AEI Income & Growth Fund XXII Limited Partnership reported its financial results for the six months ending June 30, 2025, showing a net income of $11,210, a significant improvement compared to a net loss of $34,977 for the same period in 2024. The Partnership's rental income remained stable, totaling $219,843, slightly up from $219,039 in the prior year. Total expenses decreased to $217,758 from $256,728, primarily due to reduced partnership administration expenses from affiliated parties, which fell from $64,804 to $37,727. This reduction in expenses contributed to the Partnership's positive operating income of $2,085, compared to an operating loss of $37,689 in the previous year.
The Partnership's total assets decreased to $6,185,967 as of June 30, 2025, down from $6,609,145 at the end of 2024. This decline was largely attributed to a reduction in cash reserves, which fell to $632,041 from $914,846. The decrease in cash was influenced by distributions paid to partners and cash used for the repurchase of partnership units, which totaled $271,858 during the first half of 2025. The total partners' capital also saw a decline, dropping to $6,058,921 from $6,456,623, reflecting the impact of these distributions and unit repurchases.

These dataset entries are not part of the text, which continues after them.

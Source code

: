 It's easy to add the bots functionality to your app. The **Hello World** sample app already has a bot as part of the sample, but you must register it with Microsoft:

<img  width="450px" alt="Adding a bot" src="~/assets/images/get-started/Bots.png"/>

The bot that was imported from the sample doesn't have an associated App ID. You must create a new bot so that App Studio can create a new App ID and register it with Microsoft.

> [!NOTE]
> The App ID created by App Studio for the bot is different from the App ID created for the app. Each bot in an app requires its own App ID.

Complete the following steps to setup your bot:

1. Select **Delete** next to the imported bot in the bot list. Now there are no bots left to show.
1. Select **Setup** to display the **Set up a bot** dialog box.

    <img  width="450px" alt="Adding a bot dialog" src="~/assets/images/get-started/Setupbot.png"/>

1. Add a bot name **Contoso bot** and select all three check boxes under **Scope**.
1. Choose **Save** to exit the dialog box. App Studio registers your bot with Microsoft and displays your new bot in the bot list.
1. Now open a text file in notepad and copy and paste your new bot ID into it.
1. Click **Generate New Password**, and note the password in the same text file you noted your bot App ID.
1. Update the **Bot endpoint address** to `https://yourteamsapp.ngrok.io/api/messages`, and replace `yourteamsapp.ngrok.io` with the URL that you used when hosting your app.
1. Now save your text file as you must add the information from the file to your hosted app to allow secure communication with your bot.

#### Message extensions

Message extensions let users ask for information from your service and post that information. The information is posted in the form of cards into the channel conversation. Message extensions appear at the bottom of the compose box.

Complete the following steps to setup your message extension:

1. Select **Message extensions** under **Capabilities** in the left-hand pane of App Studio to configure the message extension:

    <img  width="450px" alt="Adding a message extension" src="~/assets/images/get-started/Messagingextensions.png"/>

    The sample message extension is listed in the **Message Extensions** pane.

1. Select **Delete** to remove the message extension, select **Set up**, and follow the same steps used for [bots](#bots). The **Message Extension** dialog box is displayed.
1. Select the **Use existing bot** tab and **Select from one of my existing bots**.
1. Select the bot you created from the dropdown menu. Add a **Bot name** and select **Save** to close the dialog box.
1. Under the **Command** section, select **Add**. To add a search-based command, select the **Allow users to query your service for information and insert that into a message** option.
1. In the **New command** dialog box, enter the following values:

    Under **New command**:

In terms of operational developments, the Partnership repurchased 486.25 units from limited partners on April 1, 2025, which increased the ownership interest of remaining limited partners. The Partnership declared distributions of $137,054 for the first half of 2025, slightly lower than the $138,440 declared in the same period of 2024. The distributions per limited partnership unit were $11.55 for 2025, compared to $11.43 in 2024. The Partnership's weighted average units outstanding decreased to 11,263 from 11,749, reflecting the repurchase activity.
Looking ahead, the Partnership anticipates recognizing approximately $418,000 in rental income for the full year 2025, based on scheduled rents for properties owned as of July 31, 2025. Management noted that while inflation has not significantly impacted income from operations, it could affect tenants' ability to pay rent, potentially reducing net cash flow available for distributions. The Partnership remains focused on maintaining stable distribution rates and managing its cash flow effectively to meet ongoing obligations. Additionally, in July 2025, the Partnership completed the sale of its 65% interest in an Advance Auto Parts Store in Indianapolis, generating net proceeds of approximately $925,000, which is expected to further enhance liquidity.